I have a fairly set routine and “curriculum” I use anytime I instruct a student. I follow this routine because I feel it quickly establishes a positive rapport and keeps the student positive, excited and, most importantly, safe. Many clubs advocate a similar approach, with the understanding (hopefully) that racing instructors need some leeway in how they approach each student - there is simply too much going on at 130mph to be able to definitely apply a laundry list of “tips” to every student every time. I think it is beneficial for a student to know what their instructor is thinking, as that can help them make the most of out of their instructor as well.

Establish a Good Rapport
This is the most crucial step. Nobody wants to listen to somebody they don’t like, and that can be a problem if a student keeps entering a corner to fast and early apexing. I use a typical business approach - introduce myself, ask them about their car, ask them about their driving experience, and then go over the basics of what I want them to do and not do. In my experience, most of the people at track days tend to be pretty pleasant to deal with, as we all can bond over our love of cars and going fast.
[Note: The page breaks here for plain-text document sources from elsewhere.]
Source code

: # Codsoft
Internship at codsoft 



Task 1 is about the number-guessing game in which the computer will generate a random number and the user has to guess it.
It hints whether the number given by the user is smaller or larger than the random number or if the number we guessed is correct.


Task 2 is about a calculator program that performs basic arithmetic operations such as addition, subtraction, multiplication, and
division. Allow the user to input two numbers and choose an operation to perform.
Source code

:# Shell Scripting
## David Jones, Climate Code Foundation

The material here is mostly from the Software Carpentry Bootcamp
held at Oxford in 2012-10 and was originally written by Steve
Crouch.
Many instructors feel that any breakdown in communication leading to an accident or other incident usually has its roots right when you first meet a student. I would agree. Obviously, anything can happen interpersonally as the day develops, but things are always smoother if that good rapport is started right from the get go.

Assess the Student and the Student’s Car
This is the next most important step, as it will directly influence all of the decisions I make and advice that I give. The brand new student with no experience whatsoever gets much different advice than an intermediate student with 15 days under his belt.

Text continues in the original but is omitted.